Baukunst für religiöse Kultur

Reihe: Gebäude im Eigentum der NRW-Stiftung

Foto: Stephan Kube

Foto: Stephan Kube

In der kleinen Stadt Telgte bei Münster in Westfalen macht ein ungewöhnliches Museum in doppelter Weise auf sich aufmerksam – als moderner Treffpunkt der Religionen und als Repräsentant international renommierter Baukunst. Das Ausstellungsgebäude wurde von dem Architekten Josef Paul Kleihues gestaltet, der auch das Museum for Contemporary Art in Chicago entwarf. Mit einem Blick auf den Telgter Kleihues-Bau setzen wir unsere Reihe über Bauwerke und Baudenkmäler fort, die als Eigentum der NRW-Stiftung für die Zwecke von Naturschutz, Heimat und Kultur genutzt werden können.

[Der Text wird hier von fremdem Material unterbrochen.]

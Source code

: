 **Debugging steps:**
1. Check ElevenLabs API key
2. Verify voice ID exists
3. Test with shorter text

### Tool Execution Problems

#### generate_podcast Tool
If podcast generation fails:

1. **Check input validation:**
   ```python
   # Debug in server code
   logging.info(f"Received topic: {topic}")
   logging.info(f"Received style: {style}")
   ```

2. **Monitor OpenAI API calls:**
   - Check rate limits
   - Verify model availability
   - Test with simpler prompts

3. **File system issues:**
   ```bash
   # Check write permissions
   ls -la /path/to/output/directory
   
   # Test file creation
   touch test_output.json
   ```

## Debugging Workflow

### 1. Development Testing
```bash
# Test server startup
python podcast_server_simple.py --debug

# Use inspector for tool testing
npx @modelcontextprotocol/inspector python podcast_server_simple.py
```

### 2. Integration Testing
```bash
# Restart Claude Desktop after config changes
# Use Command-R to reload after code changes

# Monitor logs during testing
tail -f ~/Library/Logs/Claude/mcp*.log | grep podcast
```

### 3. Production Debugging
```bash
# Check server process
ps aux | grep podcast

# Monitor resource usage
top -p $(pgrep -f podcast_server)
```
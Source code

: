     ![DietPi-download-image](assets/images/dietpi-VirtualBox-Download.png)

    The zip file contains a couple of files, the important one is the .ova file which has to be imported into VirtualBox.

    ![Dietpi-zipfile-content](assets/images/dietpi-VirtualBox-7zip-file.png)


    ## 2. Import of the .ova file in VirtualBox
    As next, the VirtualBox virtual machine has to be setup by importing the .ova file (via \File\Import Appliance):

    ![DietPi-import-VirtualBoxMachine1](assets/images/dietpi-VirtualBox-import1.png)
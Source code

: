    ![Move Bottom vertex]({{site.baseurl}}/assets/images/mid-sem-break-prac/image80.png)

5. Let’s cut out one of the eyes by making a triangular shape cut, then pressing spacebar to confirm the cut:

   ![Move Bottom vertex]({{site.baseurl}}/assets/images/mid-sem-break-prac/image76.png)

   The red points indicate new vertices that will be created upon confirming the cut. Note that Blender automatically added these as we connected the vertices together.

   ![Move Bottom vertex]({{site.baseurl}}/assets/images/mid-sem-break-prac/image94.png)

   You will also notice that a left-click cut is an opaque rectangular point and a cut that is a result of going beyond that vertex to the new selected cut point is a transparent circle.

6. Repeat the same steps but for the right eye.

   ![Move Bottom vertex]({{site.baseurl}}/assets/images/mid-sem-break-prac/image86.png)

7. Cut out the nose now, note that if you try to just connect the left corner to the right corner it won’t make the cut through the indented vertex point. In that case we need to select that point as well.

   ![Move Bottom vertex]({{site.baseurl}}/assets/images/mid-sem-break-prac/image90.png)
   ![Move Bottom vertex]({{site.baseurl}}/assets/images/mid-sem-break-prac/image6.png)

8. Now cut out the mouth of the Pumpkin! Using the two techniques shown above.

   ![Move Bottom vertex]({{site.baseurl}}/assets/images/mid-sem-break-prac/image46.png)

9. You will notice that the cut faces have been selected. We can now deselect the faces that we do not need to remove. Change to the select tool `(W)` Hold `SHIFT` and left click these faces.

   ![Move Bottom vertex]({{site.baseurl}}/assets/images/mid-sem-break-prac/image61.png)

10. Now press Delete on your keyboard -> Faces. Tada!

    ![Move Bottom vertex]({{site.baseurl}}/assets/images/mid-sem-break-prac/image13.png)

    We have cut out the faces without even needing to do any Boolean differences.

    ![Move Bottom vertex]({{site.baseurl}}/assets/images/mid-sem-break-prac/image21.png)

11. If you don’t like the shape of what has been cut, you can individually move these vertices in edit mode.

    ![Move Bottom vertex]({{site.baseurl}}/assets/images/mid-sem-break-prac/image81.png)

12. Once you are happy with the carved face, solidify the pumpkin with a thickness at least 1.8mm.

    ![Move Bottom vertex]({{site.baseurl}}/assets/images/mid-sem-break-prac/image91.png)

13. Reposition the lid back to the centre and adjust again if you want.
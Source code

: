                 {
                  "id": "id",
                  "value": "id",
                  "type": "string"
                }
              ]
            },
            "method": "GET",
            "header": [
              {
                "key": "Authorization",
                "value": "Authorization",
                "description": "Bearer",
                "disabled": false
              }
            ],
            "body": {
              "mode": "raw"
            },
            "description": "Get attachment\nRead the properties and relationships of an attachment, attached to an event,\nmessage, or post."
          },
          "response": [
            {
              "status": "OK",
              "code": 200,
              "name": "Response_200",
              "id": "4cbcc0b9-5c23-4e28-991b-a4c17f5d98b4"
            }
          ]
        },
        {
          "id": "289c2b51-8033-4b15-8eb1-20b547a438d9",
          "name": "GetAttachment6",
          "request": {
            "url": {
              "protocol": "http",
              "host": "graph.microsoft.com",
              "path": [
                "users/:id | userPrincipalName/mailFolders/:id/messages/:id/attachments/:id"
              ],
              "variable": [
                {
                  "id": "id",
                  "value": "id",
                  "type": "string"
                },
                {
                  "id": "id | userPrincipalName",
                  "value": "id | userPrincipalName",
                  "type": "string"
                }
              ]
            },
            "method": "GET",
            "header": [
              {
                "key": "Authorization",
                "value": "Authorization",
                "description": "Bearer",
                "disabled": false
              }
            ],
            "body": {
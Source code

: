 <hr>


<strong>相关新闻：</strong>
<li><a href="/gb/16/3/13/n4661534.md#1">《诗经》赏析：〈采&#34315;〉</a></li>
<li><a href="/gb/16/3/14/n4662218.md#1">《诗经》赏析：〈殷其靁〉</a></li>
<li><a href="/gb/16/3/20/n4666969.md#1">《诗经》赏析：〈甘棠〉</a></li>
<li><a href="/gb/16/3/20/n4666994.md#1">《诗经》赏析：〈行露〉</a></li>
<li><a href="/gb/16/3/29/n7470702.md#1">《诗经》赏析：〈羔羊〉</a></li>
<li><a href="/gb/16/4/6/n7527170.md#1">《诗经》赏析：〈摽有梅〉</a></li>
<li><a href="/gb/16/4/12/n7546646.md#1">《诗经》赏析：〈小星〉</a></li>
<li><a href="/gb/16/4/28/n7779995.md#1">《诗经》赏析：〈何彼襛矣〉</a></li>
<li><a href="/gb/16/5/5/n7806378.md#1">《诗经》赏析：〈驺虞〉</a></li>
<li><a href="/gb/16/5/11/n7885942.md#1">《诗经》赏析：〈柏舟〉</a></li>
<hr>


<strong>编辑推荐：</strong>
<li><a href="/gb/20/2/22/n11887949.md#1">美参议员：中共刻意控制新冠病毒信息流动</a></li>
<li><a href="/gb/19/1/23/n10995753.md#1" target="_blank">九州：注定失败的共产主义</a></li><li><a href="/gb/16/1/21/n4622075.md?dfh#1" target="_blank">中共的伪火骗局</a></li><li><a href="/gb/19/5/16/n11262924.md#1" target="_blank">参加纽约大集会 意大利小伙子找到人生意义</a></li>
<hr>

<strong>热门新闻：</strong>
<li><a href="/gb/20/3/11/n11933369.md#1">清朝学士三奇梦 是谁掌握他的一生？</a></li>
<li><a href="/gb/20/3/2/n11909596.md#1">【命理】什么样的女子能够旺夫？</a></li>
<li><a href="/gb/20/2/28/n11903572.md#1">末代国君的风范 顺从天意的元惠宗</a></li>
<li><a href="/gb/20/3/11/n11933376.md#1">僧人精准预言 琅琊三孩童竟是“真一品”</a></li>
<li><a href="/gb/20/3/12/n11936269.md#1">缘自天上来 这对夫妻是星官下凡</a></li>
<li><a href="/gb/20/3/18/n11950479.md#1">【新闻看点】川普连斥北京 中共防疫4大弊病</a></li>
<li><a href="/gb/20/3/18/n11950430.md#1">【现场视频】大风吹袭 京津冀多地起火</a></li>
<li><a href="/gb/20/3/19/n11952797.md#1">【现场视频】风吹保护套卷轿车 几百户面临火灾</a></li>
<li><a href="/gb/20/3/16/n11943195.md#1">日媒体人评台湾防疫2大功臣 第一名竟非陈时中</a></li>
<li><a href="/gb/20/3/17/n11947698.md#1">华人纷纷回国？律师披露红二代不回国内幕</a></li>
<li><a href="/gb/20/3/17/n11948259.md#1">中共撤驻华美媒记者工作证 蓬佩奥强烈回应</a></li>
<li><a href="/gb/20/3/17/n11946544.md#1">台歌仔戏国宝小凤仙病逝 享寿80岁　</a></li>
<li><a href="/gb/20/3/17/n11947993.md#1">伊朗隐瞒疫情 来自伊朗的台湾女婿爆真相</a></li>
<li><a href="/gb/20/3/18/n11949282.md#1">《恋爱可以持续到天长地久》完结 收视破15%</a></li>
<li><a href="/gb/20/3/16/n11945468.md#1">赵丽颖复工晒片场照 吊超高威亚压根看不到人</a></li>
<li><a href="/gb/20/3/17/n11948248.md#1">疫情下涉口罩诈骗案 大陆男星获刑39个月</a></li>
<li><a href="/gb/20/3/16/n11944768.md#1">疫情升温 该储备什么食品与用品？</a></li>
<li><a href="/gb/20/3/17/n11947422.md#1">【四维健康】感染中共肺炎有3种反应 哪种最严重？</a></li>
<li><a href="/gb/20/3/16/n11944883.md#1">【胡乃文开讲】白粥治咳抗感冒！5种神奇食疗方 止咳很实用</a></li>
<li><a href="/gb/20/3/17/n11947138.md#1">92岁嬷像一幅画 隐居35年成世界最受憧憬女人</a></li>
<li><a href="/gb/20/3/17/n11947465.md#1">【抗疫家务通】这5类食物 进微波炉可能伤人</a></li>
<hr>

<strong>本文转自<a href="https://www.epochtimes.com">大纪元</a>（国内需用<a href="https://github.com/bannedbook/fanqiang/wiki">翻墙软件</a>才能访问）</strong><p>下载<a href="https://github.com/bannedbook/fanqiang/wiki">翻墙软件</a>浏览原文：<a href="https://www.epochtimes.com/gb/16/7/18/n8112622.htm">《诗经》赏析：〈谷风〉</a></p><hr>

Telgte ist ein vielbesuchter Ort. Bis zu 150.000 Menschen pilgern hier alljährlich zum Gnadenbild der Schmerzensmutter mit dem Leichnam Jesu, das manche auch aus dem Roman „Das Treffen in Telgte“ von Literaturnobelpreisträger Günter Grass kennen. Zudem erreicht die Stadt an der Ems mit Ausstellungen religiöser Kultur – vor allem aufwendig gestalteter Krippen – bereits seit vielen Jahrzehnten ein großes Publikum. 1994 wurde dafür eigens ein dreigeschossiger Museumsneubau eröffnet, entworfen vom Ehrenmitglied des American Institute of Architects Josef Paul Kleihues. Das Bauwerk ist durch die Verwendung von Ibbenbürener Sandstein geprägt, es wurde mit Kupfer gedeckt und zeichnet sich durch eine teilweise verglaste Fassade aus, in der sich die barocke Wallfahrtskapelle spiegelt.

400 Jahre Hungertuch

Schon bei der Einweihung des Neubaus vor knapp dreißig Jahren dürfte bei manchen der Gedanke aufgekommen sein, dass die Bezeichnung „Krippenmuseum“ eigentlich nicht weit genug ausholte. Zwar ist die Krippenkunst durchaus ein Thema mit vielen Perspektiven – man denke etwa an die herausragende Rolle der italienischen Metropole Neapel auf diesem Feld. Doch ein Museumsbesuch in Telgte lohnte sich seit jeher aus ganz unterschiedlichen Gründen. Weithin bekannt ist vor allem das dort aufbewahrte, inzwischen exakt vierhundert Jahre alte Hungertuch von 1623. Als eines der bedeutendsten Objekte aus der Kulturgeschichte Westfalens zeigt das riesige Fastentuch auf quadratischen Feldern in „Filetstopfarbeit“ unter anderem den Leidensweg Christi sowie alttestamentarische Szenen.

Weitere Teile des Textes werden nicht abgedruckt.